**Material provided**
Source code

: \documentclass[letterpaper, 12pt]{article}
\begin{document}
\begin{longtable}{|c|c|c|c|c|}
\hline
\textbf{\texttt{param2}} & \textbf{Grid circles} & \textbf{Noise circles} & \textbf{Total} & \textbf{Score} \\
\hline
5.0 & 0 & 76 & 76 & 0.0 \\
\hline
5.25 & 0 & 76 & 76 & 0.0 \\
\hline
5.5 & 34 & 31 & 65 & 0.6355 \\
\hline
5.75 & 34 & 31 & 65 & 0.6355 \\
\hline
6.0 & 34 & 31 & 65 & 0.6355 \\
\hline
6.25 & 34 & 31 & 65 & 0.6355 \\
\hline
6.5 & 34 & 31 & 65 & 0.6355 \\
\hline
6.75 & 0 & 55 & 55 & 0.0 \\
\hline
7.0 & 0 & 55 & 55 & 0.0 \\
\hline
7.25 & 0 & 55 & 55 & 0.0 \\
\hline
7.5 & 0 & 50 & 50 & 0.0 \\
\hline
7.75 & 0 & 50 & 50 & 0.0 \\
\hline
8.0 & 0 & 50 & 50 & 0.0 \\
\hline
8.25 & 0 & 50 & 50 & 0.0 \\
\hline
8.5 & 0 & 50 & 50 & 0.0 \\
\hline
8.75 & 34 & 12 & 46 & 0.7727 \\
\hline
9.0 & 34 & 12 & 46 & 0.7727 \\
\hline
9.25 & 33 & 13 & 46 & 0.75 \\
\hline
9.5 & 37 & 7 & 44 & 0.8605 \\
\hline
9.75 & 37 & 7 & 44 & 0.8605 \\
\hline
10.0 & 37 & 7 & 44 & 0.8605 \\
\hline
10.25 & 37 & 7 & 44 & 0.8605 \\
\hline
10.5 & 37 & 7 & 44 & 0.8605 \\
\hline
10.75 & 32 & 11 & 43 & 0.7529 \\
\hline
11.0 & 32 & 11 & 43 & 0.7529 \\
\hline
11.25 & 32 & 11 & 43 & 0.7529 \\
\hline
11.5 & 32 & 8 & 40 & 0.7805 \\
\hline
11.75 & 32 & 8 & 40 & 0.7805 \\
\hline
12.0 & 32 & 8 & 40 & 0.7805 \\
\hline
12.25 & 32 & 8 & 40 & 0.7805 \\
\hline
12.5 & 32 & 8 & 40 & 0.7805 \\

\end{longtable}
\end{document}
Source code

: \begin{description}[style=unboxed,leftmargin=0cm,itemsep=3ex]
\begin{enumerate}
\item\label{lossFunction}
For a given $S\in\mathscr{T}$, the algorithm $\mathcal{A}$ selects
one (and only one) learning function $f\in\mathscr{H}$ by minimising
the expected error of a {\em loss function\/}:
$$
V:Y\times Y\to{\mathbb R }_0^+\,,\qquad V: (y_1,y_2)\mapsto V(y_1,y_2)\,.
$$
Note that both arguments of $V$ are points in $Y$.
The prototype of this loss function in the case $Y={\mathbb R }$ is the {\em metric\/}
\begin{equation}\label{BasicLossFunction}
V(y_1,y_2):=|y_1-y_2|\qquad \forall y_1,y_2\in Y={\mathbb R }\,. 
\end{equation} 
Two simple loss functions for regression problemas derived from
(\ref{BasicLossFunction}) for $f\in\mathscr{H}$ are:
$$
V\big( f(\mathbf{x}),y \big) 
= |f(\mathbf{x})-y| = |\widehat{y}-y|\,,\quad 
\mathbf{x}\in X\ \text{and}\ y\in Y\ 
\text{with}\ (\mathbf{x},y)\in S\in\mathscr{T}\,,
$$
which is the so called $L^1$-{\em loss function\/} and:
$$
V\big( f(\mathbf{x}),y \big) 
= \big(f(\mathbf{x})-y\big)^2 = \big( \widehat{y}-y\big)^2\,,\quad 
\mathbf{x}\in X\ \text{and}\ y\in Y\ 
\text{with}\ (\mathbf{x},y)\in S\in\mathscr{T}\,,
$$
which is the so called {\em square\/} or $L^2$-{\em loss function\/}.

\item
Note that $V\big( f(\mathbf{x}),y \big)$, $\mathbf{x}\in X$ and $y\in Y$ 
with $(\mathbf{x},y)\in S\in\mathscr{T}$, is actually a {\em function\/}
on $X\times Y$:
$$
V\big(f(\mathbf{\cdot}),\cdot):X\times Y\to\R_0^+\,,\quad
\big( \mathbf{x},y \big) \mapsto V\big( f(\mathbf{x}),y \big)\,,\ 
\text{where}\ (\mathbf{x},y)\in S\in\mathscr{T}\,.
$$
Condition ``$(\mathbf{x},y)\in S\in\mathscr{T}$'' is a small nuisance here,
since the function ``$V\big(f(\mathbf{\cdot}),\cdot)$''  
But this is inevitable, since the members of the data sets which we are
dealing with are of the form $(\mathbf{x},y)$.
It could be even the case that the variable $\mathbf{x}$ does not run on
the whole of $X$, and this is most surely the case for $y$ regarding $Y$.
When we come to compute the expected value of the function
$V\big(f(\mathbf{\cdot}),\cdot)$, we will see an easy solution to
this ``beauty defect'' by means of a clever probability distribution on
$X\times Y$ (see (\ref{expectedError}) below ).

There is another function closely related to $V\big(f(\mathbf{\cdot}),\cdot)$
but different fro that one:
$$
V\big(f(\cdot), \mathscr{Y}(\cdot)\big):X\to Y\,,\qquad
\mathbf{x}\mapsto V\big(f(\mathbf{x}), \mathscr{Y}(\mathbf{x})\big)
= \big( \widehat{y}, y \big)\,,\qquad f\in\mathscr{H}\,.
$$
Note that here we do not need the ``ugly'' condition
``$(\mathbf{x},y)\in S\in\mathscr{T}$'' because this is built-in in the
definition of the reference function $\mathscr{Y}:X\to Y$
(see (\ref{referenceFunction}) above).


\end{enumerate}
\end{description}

**Try it**
Your answer should be one number: how many lines in the material hold the string "case".

**Response**
3